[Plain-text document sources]
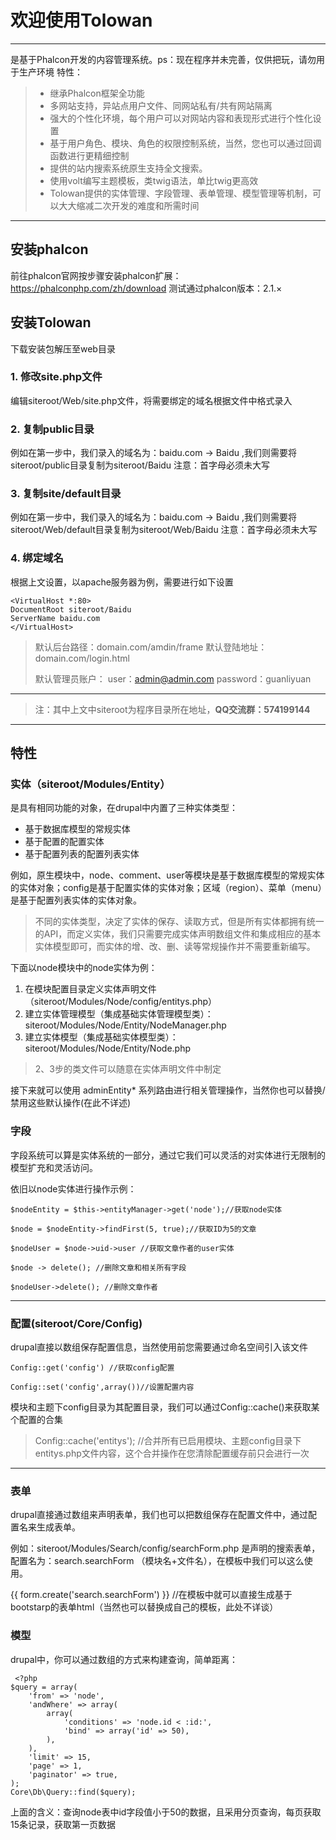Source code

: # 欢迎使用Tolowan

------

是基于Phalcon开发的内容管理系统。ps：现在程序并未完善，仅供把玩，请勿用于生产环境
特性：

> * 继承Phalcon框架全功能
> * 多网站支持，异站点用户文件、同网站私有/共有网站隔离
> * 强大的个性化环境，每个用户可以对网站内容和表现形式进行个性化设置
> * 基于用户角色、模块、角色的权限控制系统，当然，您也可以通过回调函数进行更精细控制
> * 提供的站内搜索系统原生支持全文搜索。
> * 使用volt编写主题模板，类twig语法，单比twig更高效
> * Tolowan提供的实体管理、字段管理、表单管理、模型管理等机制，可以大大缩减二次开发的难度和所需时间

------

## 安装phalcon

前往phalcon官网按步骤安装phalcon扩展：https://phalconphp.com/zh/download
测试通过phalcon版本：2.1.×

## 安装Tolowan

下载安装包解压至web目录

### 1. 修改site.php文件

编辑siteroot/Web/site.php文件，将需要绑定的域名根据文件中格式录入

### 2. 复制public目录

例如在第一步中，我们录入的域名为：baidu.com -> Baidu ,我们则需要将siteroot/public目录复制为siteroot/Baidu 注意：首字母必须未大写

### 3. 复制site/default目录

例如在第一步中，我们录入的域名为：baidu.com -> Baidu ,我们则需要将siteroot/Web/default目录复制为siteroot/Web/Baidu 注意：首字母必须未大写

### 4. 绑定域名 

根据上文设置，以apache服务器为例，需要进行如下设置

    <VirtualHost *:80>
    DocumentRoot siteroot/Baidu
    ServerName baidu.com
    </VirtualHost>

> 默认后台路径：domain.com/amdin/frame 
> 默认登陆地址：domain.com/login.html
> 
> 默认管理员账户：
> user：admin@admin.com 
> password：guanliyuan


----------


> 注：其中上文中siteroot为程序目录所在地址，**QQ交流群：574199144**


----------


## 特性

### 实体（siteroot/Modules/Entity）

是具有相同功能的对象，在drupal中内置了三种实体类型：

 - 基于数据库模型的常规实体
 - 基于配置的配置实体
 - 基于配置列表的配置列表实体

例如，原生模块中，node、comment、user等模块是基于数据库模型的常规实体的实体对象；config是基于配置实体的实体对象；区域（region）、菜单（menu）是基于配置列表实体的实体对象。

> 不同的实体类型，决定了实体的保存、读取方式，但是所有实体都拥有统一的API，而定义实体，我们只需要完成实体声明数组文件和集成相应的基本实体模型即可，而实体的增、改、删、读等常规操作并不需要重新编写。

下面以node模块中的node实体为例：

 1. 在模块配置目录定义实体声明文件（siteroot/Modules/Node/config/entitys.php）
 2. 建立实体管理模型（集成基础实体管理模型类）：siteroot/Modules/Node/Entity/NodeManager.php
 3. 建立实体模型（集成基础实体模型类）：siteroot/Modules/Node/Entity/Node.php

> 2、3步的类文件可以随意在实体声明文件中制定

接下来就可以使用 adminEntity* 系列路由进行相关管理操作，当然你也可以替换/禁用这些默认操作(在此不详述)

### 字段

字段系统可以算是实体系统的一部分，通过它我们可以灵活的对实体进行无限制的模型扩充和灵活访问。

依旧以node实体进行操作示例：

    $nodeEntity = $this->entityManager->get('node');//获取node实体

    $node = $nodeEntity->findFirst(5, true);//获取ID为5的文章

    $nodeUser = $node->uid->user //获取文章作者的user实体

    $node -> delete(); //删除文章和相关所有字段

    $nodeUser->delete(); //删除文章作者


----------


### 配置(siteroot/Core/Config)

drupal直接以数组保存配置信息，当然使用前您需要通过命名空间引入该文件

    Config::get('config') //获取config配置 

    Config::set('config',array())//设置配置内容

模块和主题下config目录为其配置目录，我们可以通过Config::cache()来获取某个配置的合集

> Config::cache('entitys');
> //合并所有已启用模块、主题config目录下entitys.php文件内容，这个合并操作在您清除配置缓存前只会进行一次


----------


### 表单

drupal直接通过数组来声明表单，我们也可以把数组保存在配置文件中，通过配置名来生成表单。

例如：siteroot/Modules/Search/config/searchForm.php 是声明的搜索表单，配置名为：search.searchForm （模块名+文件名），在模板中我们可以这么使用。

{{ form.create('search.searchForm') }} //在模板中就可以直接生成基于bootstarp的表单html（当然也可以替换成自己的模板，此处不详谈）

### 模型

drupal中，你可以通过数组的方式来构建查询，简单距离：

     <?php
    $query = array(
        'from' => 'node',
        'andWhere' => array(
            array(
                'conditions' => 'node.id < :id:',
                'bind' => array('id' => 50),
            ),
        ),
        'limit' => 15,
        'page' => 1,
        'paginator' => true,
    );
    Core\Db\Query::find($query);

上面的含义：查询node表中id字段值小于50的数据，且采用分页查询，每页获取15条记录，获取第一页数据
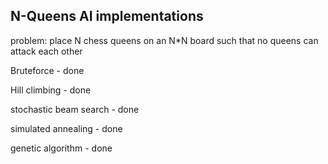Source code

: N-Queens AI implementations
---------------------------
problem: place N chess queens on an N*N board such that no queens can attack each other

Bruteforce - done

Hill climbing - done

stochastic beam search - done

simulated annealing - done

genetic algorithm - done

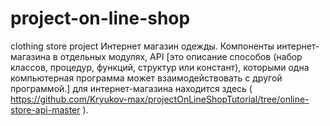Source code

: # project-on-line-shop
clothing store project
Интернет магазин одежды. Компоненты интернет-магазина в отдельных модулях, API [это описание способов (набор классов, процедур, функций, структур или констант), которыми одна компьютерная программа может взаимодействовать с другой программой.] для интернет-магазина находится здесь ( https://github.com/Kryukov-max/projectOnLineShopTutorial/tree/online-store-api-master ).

*WHAT YOU NEED TO DO*
Please transcribe all of the entries exactly and omit any picture they hold.

*ANSWER TO THE PROBLEM*
Source code

: # 欢迎使用Tolowan

------

是基于Phalcon开发的内容管理系统。ps：现在程序并未完善，仅供把玩，请勿用于生产环境
特性：

> * 继承Phalcon框架全功能
> * 多网站支持，异站点用户文件、同网站私有/共有网站隔离
> * 强大的个性化环境，每个用户可以对网站内容和表现形式进行个性化设置
> * 基于用户角色、模块、角色的权限控制系统，当然，您也可以通过回调函数进行更精细控制
> * 提供的站内搜索系统原生支持全文搜索。
> * 使用volt编写主题模板，类twig语法，单比twig更高效
> * Tolowan提供的实体管理、字段管理、表单管理、模型管理等机制，可以大大缩减二次开发的难度和所需时间

------

## 安装phalcon

前往phalcon官网按步骤安装phalcon扩展：https://phalconphp.com/zh/download
测试通过phalcon版本：2.1.×

## 安装Tolowan

下载安装包解压至web目录

### 1. 修改site.php文件

编辑siteroot/Web/site.php文件，将需要绑定的域名根据文件中格式录入

### 2. 复制public目录

例如在第一步中，我们录入的域名为：baidu.com -> Baidu ,我们则需要将siteroot/public目录复制为siteroot/Baidu 注意：首字母必须未大写

### 3. 复制site/default目录

例如在第一步中，我们录入的域名为：baidu.com -> Baidu ,我们则需要将siteroot/Web/default目录复制为siteroot/Web/Baidu 注意：首字母必须未大写

### 4. 绑定域名 

根据上文设置，以apache服务器为例，需要进行如下设置

    <VirtualHost *:80>
    DocumentRoot siteroot/Baidu
    ServerName baidu.com
    </VirtualHost>

> 默认后台路径：domain.com/amdin/frame 
> 默认登陆地址：domain.com/login.html
> 
> 默认管理员账户：
> user：admin@admin.com 
> password：guanliyuan


----------


> 注：其中上文中siteroot为程序目录所在地址，**QQ交流群：574199144**


----------


## 特性

### 实体（siteroot/Modules/Entity）

是具有相同功能的对象，在drupal中内置了三种实体类型：

 - 基于数据库模型的常规实体
 - 基于配置的配置实体
 - 基于配置列表的配置列表实体

例如，原生模块中，node、comment、user等模块是基于数据库模型的常规实体的实体对象；config是基于配置实体的实体对象；区域（region）、菜单（menu）是基于配置列表实体的实体对象。

> 不同的实体类型，决定了实体的保存、读取方式，但是所有实体都拥有统一的API，而定义实体，我们只需要完成实体声明数组文件和集成相应的基本实体模型即可，而实体的增、改、删、读等常规操作并不需要重新编写。

下面以node模块中的node实体为例：

 1. 在模块配置目录定义实体声明文件（siteroot/Modules/Node/config/entitys.php）
 2. 建立实体管理模型（集成基础实体管理模型类）：siteroot/Modules/Node/Entity/NodeManager.php
 3. 建立实体模型（集成基础实体模型类）：siteroot/Modules/Node/Entity/Node.php

> 2、3步的类文件可以随意在实体声明文件中制定

接下来就可以使用 adminEntity* 系列路由进行相关管理操作，当然你也可以替换/禁用这些默认操作(在此不详述)

### 字段

字段系统可以算是实体系统的一部分，通过它我们可以灵活的对实体进行无限制的模型扩充和灵活访问。

依旧以node实体进行操作示例：

    $nodeEntity = $this->entityManager->get('node');//获取node实体

    $node = $nodeEntity->findFirst(5, true);//获取ID为5的文章

    $nodeUser = $node->uid->user //获取文章作者的user实体

    $node -> delete(); //删除文章和相关所有字段

    $nodeUser->delete(); //删除文章作者


----------


### 配置(siteroot/Core/Config)

drupal直接以数组保存配置信息，当然使用前您需要通过命名空间引入该文件

    Config::get('config') //获取config配置 

    Config::set('config',array())//设置配置内容

模块和主题下config目录为其配置目录，我们可以通过Config::cache()来获取某个配置的合集

> Config::cache('entitys');
> //合并所有已启用模块、主题config目录下entitys.php文件内容，这个合并操作在您清除配置缓存前只会进行一次


----------


### 表单

drupal直接通过数组来声明表单，我们也可以把数组保存在配置文件中，通过配置名来生成表单。

例如：siteroot/Modules/Search/config/searchForm.php 是声明的搜索表单，配置名为：search.searchForm （模块名+文件名），在模板中我们可以这么使用。

{{ form.create('search.searchForm') }} //在模板中就可以直接生成基于bootstarp的表单html（当然也可以替换成自己的模板，此处不详谈）

### 模型

drupal中，你可以通过数组的方式来构建查询，简单距离：

     <?php
    $query = array(
        'from' => 'node',
        'andWhere' => array(
            array(
                'conditions' => 'node.id < :id:',
                'bind' => array('id' => 50),
            ),
        ),
        'limit' => 15,
        'page' => 1,
        'paginator' => true,
    );
    Core\Db\Query::find($query);

上面的含义：查询node表中id字段值小于50的数据，且采用分页查询，每页获取15条记录，获取第一页数据
Source code

: N-Queens AI implementations
---------------------------
problem: place N chess queens on an N*N board such that no queens can attack each other

Bruteforce - done

Hill climbing - done

stochastic beam search - done

simulated annealing - done

genetic algorithm - done

Source code

: # project-on-line-shop
clothing store project
Интернет магазин одежды. Компоненты интернет-магазина в отдельных модулях, API [это описание способов (набор классов, процедур, функций, структур или констант), которыми одна компьютерная программа может взаимодействовать с другой программой.] для интернет-магазина находится здесь ( https://github.com/Kryukov-max/projectOnLineShopTutorial/tree/online-store-api-master ).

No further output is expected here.